A local homeowner who installed solar panels on his roof a couple years ago has been watching the bill. He says it has huge implications for the future of California’s electrical supply.

“Solar energy, in my opinion, is just going to absolutely explode,” said Peder Norby of Carlsbad, in a telephone interview Tuesday.

But while Norby figures sun power is destined to become bigger, it is unclear how much green energy will come from giant, remote desert solar farms as opposed to roofs of local homes, businesses and public office buildings.

If credits run out for rooftop panels, he said, that will stunt the growth of home-grown power.

“Once you reach the cap, the small guy’s out of the picture,” Norby said.

Similarly, if credits are discontinued, Riverside County’s Elsinore Valley Municipal Water District might reconsider a plan to add solar panels, said district spokesman Greg Morrison.

The existing panels on three buildings and the credits associated with those are helping the agency save 15 percent on annual electricity costs, Morrison said. And the district would like to put up more.

“It seems counterintuitive to not raise it (the cap).” he said. “If you want to reduce energy demand, and certainly peak energy demand, you would want to continue to encourage alternative energy sources like solar.”

The issue has come up because Pacific Gas & Electric Co. (PCG), the giant utility that serves much of northern and central California, is expected to reach the cap in its service territory sometime next year.

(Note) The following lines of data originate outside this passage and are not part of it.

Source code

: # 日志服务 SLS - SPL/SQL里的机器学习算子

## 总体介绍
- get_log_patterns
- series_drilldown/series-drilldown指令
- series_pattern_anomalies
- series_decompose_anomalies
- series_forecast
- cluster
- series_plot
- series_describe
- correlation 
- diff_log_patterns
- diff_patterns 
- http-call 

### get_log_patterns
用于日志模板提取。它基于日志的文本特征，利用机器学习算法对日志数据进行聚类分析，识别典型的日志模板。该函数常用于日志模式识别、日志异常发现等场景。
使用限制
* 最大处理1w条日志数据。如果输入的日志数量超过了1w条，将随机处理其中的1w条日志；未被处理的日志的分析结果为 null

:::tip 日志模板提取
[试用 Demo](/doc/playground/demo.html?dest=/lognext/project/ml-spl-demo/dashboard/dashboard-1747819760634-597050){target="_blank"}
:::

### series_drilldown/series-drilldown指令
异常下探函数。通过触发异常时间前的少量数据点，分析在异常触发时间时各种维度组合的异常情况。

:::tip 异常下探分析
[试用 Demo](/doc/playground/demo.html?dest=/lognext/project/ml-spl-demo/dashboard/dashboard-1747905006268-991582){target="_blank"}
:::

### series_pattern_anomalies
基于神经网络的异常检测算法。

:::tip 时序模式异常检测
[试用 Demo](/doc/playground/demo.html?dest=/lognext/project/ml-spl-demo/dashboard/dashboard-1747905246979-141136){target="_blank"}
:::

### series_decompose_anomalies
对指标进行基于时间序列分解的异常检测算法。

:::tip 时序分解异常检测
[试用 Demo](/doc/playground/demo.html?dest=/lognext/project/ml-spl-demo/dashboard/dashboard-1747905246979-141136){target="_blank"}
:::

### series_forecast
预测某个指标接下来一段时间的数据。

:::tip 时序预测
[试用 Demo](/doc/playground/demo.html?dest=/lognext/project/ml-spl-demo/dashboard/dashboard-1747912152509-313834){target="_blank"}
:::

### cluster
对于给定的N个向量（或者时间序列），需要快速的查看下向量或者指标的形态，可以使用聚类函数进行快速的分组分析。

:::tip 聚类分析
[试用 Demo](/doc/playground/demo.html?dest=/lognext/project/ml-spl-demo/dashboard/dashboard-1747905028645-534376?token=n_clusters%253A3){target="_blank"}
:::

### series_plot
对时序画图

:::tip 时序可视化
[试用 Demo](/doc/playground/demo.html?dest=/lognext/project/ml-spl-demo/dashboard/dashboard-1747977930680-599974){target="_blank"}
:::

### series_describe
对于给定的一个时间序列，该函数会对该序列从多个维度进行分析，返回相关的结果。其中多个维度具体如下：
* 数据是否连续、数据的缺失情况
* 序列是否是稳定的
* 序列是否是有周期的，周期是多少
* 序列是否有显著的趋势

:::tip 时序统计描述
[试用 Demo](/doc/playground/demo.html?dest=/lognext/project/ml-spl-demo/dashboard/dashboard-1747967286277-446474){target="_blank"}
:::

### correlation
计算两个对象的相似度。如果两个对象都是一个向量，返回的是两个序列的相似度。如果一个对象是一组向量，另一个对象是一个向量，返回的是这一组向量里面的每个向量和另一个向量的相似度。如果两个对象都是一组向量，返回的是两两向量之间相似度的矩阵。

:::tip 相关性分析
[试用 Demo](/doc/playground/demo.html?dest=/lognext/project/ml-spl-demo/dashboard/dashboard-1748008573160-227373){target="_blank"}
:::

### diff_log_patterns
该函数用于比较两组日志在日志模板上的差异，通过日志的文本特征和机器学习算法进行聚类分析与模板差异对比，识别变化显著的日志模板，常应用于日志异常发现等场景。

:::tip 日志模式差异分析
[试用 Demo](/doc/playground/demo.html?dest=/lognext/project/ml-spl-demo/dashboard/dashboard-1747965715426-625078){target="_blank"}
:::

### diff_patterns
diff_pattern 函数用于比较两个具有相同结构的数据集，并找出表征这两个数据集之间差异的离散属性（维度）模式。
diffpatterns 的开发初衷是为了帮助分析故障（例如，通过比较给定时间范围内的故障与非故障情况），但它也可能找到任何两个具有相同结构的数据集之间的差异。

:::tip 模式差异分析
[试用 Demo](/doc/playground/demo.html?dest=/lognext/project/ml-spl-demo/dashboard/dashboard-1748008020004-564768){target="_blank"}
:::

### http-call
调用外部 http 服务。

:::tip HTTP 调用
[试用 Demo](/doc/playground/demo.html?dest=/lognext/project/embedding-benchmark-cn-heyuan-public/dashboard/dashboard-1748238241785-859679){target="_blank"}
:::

San Diego Gas & Electric Co., which serves 3.4 million people in San Diego County and southern Orange County, is a little farther behind, with rooftop solar accounting for 50 megawatts, or a little more than 1 percent of its power supply. In Southern California Edison’s (EIX) territory, which includes Riverside County, rooftop solar panels account for 0.5 percent of the total generating capacity.

A megawatt is the industry yardstick for measuring large amounts of electricity and is generally what is required to keep the lights on in 650 homes.

SDG&E opposes the bill.

“Obviously, we support allowing our solar customers to be able to fully offset their electric consumption,” said Jennifer Briscoe, a spokeswoman for SDG&E. “But we want to make sure that there is not an unfair level of cost sharing.”

The San Diego utility and other power providers argue that, because homeowners get a full retail-price credit for the energy they generate, they are relieved of the responsibility to pay costs associated with financing transmission lines and power plants.

And advocates for the poor contend that unfairly saddles other customers not wealthy enough to install panels with the burden of paying for plants and wires.

“That cost is just shifted to the other customers in the system.” said Sen. Roderick Wright, D-Inglewood, during Tuesday’s hearing.

And, he added, “There ain’t no rooftop solar panels in Watts.”

To a degree, critics have a point when it comes to residential customers, Skinner said. They tend to ramp up their electrical use after they return home from work, when the temperature outside is cooling down. But that’s not the case with the other customers that possess a large majority of panels, she said.

“We have lots of businesses now and public sector entities, whether they be schools, community colleges or city halls, that are making long-term investments in solar,” Skinner said by telephone, following the hearing.

And they use power during the heat of the day, during the very hours when peak demand occurs, she said. That means the power their panels generate is canceling out the need to build new power plants and transmission lines to handle growing peaks.

Forty-four states let customers claim credits for power they produce, and 18 have no limit on how many may take advantage of that arrangement. A limit is likely to survive for some time in California, Skinner said, but it is time to raise it.

“Why would you generate your own electricity if you couldn’t get any credit for that?” she asked.